Re: kinit: krb5_get_kdc_cred: KDC can't fulfill requested option

2016-07-07 Thread Victor Sudakov 
Jeffrey Altman wrote:
> > Heimdal 1.1.0 on KDC.
> 
> This version dates to January 2008.  There have been many bugs fixed in
> the 8 years that have passed including the failure to renew tickets bug
> which was fixed in 2012.

If I install 1.5.3 from the FreeBSD ports collection and run the kdc
from there, would it improve the situation?


-- 
Victor Sudakov,  VAS4-RIPE, VAS47-RIPN
sip:suda...@sibptus.tomsk.ru

Re: kinit: krb5_get_kdc_cred: KDC can't fulfill requested option

2016-07-07 Thread Jeffrey Altman 
On 6/12/2016 6:04 AM, Victor Sudakov wrote:
> Heimdal 1.1.0 on KDC.

This version dates to January 2008.  There have been many bugs fixed in
the 8 years that have passed including the failure to renew tickets bug
which was fixed in 2012.

Jeffrey Altman




smime.p7s
Description: S/MIME Cryptographic Signature

Re: kinit: krb5_get_kdc_cred: KDC can't fulfill requested option

2016-07-04 Thread Victor Sudakov 
Harald Barth wrote:
> > Indeed, after the first "kinit -R" the ticket looses it renewable
> > property. It is a desired/expected behaviour? 
> 
> Looks like a bug to me.

Is it really a bug or some misconfiguration on my part?

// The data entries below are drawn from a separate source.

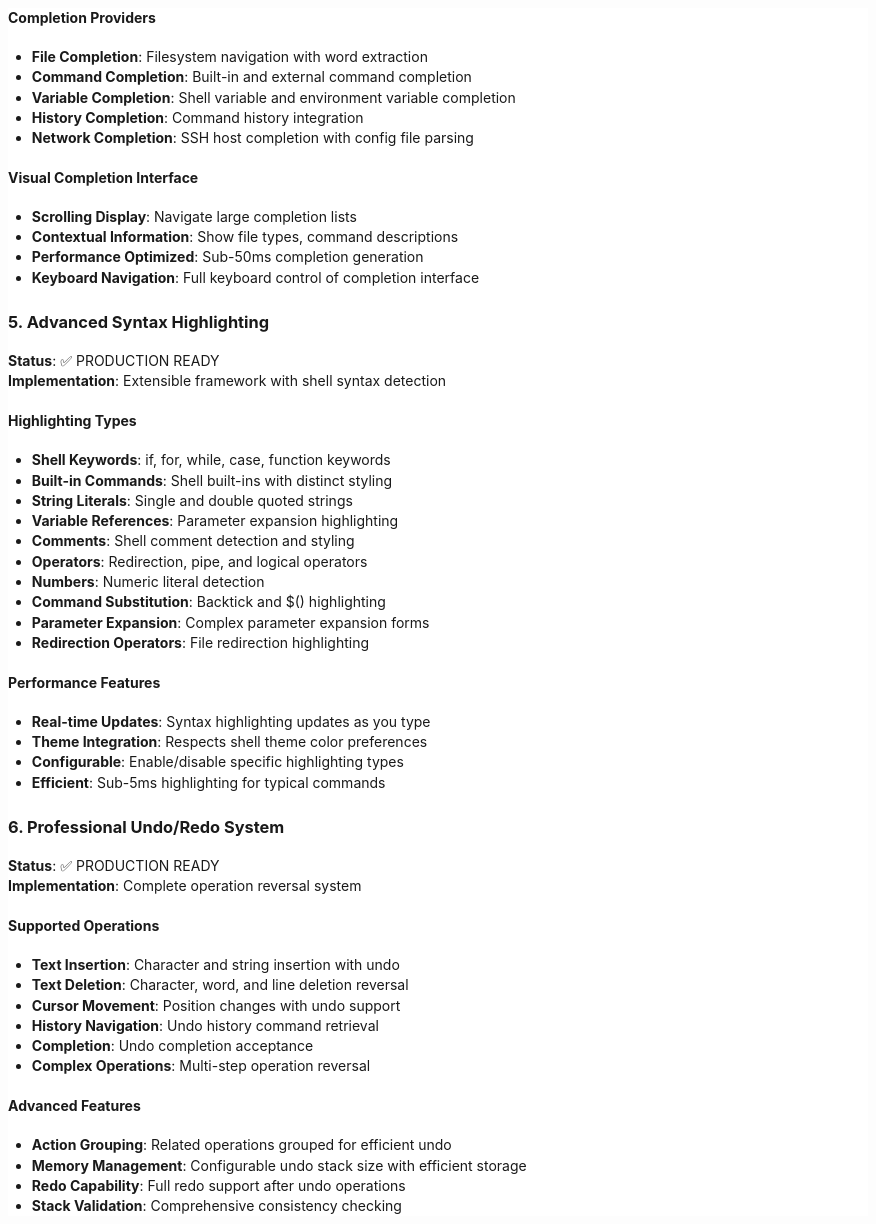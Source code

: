 #### Completion Providers
- **File Completion**: Filesystem navigation with word extraction
- **Command Completion**: Built-in and external command completion
- **Variable Completion**: Shell variable and environment variable completion
- **History Completion**: Command history integration
- **Network Completion**: SSH host completion with config file parsing

#### Visual Completion Interface
- **Scrolling Display**: Navigate large completion lists
- **Contextual Information**: Show file types, command descriptions
- **Performance Optimized**: Sub-50ms completion generation
- **Keyboard Navigation**: Full keyboard control of completion interface

### 5. **Advanced Syntax Highlighting**

**Status**: ✅ PRODUCTION READY  
**Implementation**: Extensible framework with shell syntax detection  

#### Highlighting Types
- **Shell Keywords**: if, for, while, case, function keywords
- **Built-in Commands**: Shell built-ins with distinct styling
- **String Literals**: Single and double quoted strings
- **Variable References**: Parameter expansion highlighting
- **Comments**: Shell comment detection and styling
- **Operators**: Redirection, pipe, and logical operators
- **Numbers**: Numeric literal detection
- **Command Substitution**: Backtick and $() highlighting
- **Parameter Expansion**: Complex parameter expansion forms
- **Redirection Operators**: File redirection highlighting

#### Performance Features
- **Real-time Updates**: Syntax highlighting updates as you type
- **Theme Integration**: Respects shell theme color preferences
- **Configurable**: Enable/disable specific highlighting types
- **Efficient**: Sub-5ms highlighting for typical commands

### 6. **Professional Undo/Redo System**

**Status**: ✅ PRODUCTION READY  
**Implementation**: Complete operation reversal system  

#### Supported Operations
- **Text Insertion**: Character and string insertion with undo
- **Text Deletion**: Character, word, and line deletion reversal
- **Cursor Movement**: Position changes with undo support
- **History Navigation**: Undo history command retrieval
- **Completion**: Undo completion acceptance
- **Complex Operations**: Multi-step operation reversal

#### Advanced Features
- **Action Grouping**: Related operations grouped for efficient undo
- **Memory Management**: Configurable undo stack size with efficient storage
- **Redo Capability**: Full redo support after undo operations
- **Stack Validation**: Comprehensive consistency checking
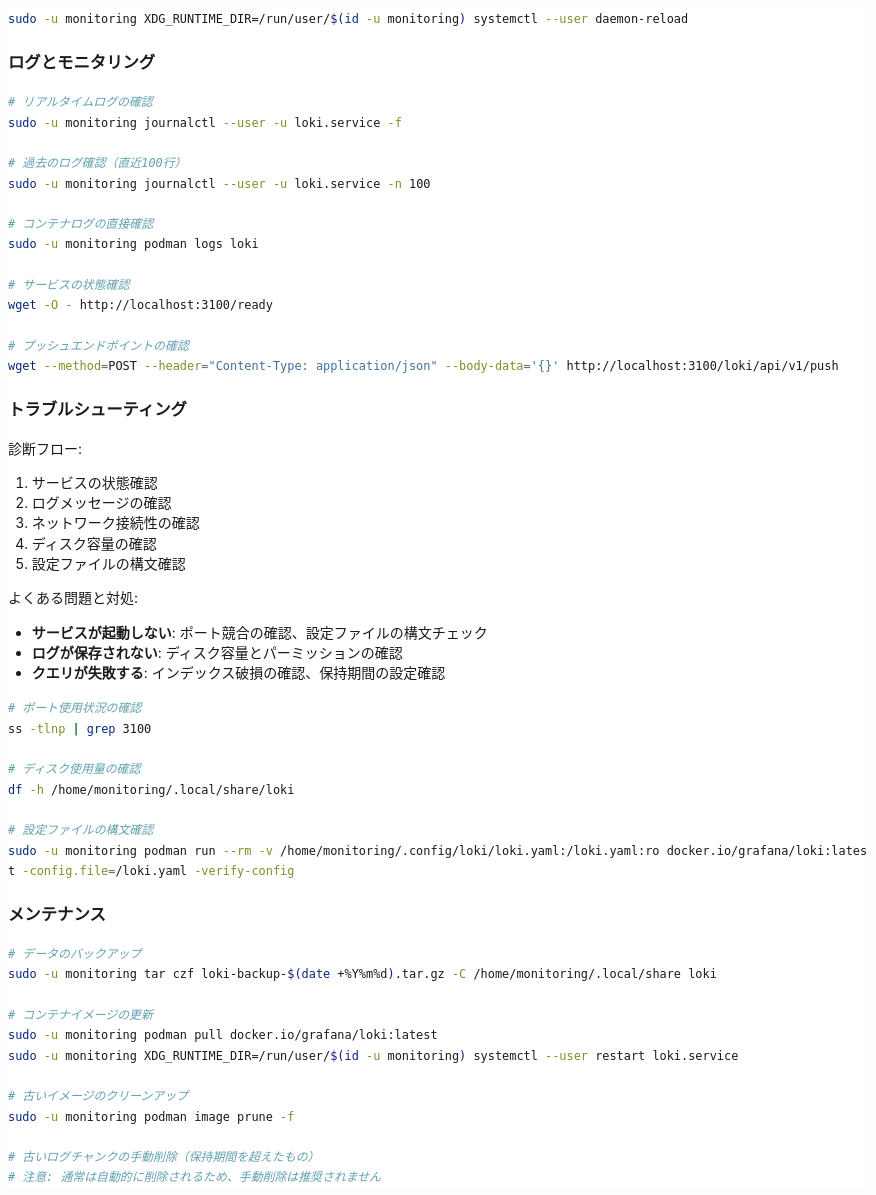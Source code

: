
 ```bash
sudo -u monitoring XDG_RUNTIME_DIR=/run/user/$(id -u monitoring) systemctl --user daemon-reload
```

### ログとモニタリング

```bash
# リアルタイムログの確認
sudo -u monitoring journalctl --user -u loki.service -f

# 過去のログ確認（直近100行）
sudo -u monitoring journalctl --user -u loki.service -n 100

# コンテナログの直接確認
sudo -u monitoring podman logs loki

# サービスの状態確認
wget -O - http://localhost:3100/ready

# プッシュエンドポイントの確認
wget --method=POST --header="Content-Type: application/json" --body-data='{}' http://localhost:3100/loki/api/v1/push
```

### トラブルシューティング

診断フロー:
1. サービスの状態確認
2. ログメッセージの確認
3. ネットワーク接続性の確認
4. ディスク容量の確認
5. 設定ファイルの構文確認

よくある問題と対処:
- **サービスが起動しない**: ポート競合の確認、設定ファイルの構文チェック
- **ログが保存されない**: ディスク容量とパーミッションの確認
- **クエリが失敗する**: インデックス破損の確認、保持期間の設定確認

```bash
# ポート使用状況の確認
ss -tlnp | grep 3100

# ディスク使用量の確認
df -h /home/monitoring/.local/share/loki

# 設定ファイルの構文確認
sudo -u monitoring podman run --rm -v /home/monitoring/.config/loki/loki.yaml:/loki.yaml:ro docker.io/grafana/loki:latest -config.file=/loki.yaml -verify-config
```

### メンテナンス

```bash
# データのバックアップ
sudo -u monitoring tar czf loki-backup-$(date +%Y%m%d).tar.gz -C /home/monitoring/.local/share loki

# コンテナイメージの更新
sudo -u monitoring podman pull docker.io/grafana/loki:latest
sudo -u monitoring XDG_RUNTIME_DIR=/run/user/$(id -u monitoring) systemctl --user restart loki.service

# 古いイメージのクリーンアップ
sudo -u monitoring podman image prune -f

# 古いログチャンクの手動削除（保持期間を超えたもの）
# 注意: 通常は自動的に削除されるため、手動削除は推奨されません
```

Here is the
*complete* config on the client:

[libdefaults]
default_realm = SIBPTUS.RU
forwardable = yes
ticket_lifetime = 7d
renew_lifetime = 7d
no-addresses = false
renewable = true


[domain_realm]
.tomsk.su = SIBPTUS.RU
.tomsk.ru = SIBPTUS.RU
.sibptus.ru = SIBPTUS.RU



-- 
Victor Sudakov,  VAS4-RIPE, VAS47-RIPN
sip:suda...@sibptus.tomsk.ru

Re: kinit: krb5_get_kdc_cred: KDC can't fulfill requested option

2016-06-25 Thread Harald Barth 
> Indeed, after the first "kinit -R" the ticket looses it renewable
> property. It is a desired/expected behaviour? 

Looks like a bug to me.

Harald.

Re: kinit: krb5_get_kdc_cred: KDC can't fulfill requested option

2016-06-25 Thread Victor Sudakov 
Harald Barth wrote:
> 
> > What should I specify in krb5.conf to always obtain renewable tickets? 
> 
> It might be missing from the man page, but I think it is
> 
> [libdefaults]
>   renewable = true
> 

Indeed, after the first "kinit -R" the ticket looses it renewable
property. It is a desired/expected behaviour? Please see the output
below:


Script started on Sun Jun 26 10:22:42 2016
You have mail.
[sudakov@vas ~] klist
klist: No ticket file: /tmp/krb5cc_1001
[sudakov@vas ~] kinit
suda...@sibptus.ru's Password:
[sudakov@vas ~] klist -v
Credentials cache: FILE:/tmp/krb5cc_1001
Principal: suda...@sibptus.ru
Cache version: 4

Server: krbtgt/sibptus...@sibptus.ru
Client: suda...@sibptus.ru
Ticket etype: aes256-cts-hmac-sha1-96, kvno 1
Ticket length: 433
Auth time:  Jun 26 10:22:49 2016
End time:   Jul  3 10:22:49 2016
Renew till: Jul  3 10:22:49 2016
Ticket flags: pre-authent, initial, renewable, forwardable
Addresses: IPv4:78.140.19.131, IPv4:192.168.4.1, IPv4:192.168.3.1, 
IPv6:2001:470:35:7af::2, IPv4:192.168.1.1

[sudakov@vas ~] kinit -R
[sudakov@vas ~] kinit -R
kinit: krb5_get_kdc_cred: KDC can't fulfill requested option
[sudakov@vas ~] klist -v
Credentials cache: FILE:/tmp/krb5cc_1001
Principal: suda...@sibptus.ru
Cache version: 4

Server: krbtgt/sibptus...@sibptus.ru
Client: suda...@sibptus.ru
Ticket etype: aes256-cts-hmac-sha1-96, kvno 1
Ticket length: 433
Auth time:  Jun 26 10:22:49 2016
Start time: Jun 26 10:22:54 2016
End time:   Jul  3 10:22:49 2016
Ticket flags: transited-policy-checked, pre-authent, forwardable
Addresses: IPv4:78.140.19.131, IPv4:192.168.4.1, IPv4:192.168.3.1, 
IPv6:2001:470:35:7af::2, IPv4:192.168.1.1

[sudakov@vas ~] exit

Script done on Sun Jun 26 10:23:00 2016

-- 
Victor Sudakov,  VAS4-RIPE, VAS47-RIPN
sip:suda...@sibptus.tomsk.ru